═══ Exercise data
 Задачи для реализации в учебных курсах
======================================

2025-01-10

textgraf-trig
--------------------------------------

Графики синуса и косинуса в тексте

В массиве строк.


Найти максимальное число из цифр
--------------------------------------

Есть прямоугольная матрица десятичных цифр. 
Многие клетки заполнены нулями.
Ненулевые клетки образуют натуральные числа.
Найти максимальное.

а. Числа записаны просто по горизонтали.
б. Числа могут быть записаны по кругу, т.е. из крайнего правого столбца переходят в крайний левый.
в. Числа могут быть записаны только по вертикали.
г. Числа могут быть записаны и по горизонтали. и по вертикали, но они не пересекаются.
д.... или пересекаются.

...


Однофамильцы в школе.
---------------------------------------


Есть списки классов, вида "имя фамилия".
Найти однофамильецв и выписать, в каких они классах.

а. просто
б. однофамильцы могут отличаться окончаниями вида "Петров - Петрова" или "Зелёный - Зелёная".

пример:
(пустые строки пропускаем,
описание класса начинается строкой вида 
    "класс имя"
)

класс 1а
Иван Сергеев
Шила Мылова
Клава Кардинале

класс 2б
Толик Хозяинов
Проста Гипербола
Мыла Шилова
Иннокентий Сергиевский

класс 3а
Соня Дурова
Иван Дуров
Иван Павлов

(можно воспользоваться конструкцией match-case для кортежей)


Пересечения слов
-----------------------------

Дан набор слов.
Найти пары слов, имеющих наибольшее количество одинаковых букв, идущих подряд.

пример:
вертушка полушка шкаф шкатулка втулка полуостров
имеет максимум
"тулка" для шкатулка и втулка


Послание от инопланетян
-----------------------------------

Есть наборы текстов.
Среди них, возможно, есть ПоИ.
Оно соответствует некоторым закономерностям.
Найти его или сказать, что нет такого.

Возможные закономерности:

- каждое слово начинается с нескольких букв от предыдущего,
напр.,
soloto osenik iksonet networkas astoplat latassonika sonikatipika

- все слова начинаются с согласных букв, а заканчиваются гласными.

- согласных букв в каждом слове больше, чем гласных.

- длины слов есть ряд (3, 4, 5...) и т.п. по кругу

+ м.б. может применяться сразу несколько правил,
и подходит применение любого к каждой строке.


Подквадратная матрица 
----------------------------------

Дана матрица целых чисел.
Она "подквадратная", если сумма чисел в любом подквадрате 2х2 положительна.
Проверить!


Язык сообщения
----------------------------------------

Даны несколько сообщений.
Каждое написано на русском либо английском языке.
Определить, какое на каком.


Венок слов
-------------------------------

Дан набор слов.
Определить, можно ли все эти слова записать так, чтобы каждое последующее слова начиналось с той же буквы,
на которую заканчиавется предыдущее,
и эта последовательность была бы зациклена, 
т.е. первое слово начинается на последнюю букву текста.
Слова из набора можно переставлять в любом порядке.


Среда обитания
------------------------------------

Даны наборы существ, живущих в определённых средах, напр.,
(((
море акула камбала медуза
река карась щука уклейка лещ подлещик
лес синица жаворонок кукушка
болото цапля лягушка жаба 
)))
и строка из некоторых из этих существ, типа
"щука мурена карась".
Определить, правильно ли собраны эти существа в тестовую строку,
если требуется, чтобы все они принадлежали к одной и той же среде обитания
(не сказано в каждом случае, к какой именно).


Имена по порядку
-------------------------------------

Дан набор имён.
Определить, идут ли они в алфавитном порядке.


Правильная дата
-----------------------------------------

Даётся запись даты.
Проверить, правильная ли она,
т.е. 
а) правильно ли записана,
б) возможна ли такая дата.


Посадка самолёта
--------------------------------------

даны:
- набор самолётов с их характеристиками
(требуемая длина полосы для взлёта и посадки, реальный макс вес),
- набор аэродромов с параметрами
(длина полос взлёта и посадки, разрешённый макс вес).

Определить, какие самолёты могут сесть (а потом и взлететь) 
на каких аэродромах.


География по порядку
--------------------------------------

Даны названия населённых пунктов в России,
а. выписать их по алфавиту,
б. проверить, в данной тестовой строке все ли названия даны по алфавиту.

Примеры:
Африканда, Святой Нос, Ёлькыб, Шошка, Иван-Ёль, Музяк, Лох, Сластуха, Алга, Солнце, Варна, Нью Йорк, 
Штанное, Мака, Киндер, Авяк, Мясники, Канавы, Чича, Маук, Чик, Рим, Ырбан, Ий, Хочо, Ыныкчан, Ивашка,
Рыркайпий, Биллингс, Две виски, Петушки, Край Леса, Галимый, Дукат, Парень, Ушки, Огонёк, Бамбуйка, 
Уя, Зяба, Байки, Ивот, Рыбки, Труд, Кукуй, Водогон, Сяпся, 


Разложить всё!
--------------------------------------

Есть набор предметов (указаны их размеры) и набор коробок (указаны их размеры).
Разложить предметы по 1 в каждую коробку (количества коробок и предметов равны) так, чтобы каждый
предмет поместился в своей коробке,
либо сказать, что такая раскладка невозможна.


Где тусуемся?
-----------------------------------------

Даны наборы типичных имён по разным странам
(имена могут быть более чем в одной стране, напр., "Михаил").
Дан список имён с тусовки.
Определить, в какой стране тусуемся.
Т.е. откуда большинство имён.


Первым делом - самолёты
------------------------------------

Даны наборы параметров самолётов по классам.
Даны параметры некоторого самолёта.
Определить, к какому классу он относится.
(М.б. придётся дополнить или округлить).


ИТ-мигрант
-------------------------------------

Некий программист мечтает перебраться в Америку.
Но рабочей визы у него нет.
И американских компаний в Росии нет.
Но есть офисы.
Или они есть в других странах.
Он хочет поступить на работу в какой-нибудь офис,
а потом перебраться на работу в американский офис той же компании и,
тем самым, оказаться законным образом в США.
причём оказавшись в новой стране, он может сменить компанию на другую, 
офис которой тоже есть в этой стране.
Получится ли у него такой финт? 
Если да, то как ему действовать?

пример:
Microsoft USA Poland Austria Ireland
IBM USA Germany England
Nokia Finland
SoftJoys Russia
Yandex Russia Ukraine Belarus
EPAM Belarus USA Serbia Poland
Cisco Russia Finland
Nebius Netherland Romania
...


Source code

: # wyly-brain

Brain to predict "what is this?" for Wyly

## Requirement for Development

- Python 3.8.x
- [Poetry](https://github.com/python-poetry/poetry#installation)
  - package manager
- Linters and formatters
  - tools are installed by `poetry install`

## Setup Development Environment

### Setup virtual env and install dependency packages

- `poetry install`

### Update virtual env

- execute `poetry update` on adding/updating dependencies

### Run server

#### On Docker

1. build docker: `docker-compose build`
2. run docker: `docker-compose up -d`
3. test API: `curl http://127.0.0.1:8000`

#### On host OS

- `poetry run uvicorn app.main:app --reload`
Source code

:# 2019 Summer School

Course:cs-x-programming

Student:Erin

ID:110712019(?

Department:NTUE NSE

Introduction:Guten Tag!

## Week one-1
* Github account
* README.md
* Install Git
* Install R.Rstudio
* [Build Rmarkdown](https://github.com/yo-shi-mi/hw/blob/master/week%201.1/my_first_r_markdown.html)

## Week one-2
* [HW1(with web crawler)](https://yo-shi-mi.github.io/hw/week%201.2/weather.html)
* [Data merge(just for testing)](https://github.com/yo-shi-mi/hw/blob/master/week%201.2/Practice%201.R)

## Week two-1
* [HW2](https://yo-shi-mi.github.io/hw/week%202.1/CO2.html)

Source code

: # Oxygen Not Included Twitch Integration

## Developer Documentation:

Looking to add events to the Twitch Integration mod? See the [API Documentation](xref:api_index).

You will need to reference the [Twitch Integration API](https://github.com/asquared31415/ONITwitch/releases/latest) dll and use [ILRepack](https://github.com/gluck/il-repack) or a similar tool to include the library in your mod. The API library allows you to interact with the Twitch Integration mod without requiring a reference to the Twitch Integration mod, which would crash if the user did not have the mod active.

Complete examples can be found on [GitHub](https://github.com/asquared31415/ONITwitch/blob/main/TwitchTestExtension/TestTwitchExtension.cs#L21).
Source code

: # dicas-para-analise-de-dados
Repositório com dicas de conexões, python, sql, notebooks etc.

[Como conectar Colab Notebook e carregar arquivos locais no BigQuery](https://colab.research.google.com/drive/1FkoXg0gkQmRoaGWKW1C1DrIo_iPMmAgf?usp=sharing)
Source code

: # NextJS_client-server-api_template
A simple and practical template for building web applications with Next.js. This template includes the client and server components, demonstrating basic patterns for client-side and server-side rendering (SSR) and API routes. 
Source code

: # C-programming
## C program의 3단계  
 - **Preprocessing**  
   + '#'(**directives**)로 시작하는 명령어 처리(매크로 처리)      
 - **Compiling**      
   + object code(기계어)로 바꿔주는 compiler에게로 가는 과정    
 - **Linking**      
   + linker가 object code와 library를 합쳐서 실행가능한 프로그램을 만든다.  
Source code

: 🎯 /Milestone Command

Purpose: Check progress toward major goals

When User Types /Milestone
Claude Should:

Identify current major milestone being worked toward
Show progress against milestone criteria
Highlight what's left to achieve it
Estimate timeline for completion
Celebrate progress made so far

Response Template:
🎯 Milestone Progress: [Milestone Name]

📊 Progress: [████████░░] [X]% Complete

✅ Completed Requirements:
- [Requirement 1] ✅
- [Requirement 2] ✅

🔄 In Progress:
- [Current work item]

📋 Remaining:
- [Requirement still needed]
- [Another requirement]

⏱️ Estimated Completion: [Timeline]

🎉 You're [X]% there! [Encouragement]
══════
▸ Work request:
Taking the entries above, write out exactly each line from the one holding "Солнце, Варна, Нью" to the one holding "Рыркайпий, Биллингс, Две", both included, and stop there.

▸ Answer box:
Африканда, Святой Нос, Ёлькыб, Шошка, Иван-Ёль, Музяк, Лох, Сластуха, Алга, Солнце, Варна, Нью Йорк, 
Штанное, Мака, Киндер, Авяк, Мясники, Канавы, Чича, Маук, Чик, Рим, Ырбан, Ий, Хочо, Ыныкчан, Ивашка,
Рыркайпий, Биллингс, Две виски, Петушки, Край Леса, Галимый, Дукат, Парень, Ушки, Огонёк, Бамбуйка, 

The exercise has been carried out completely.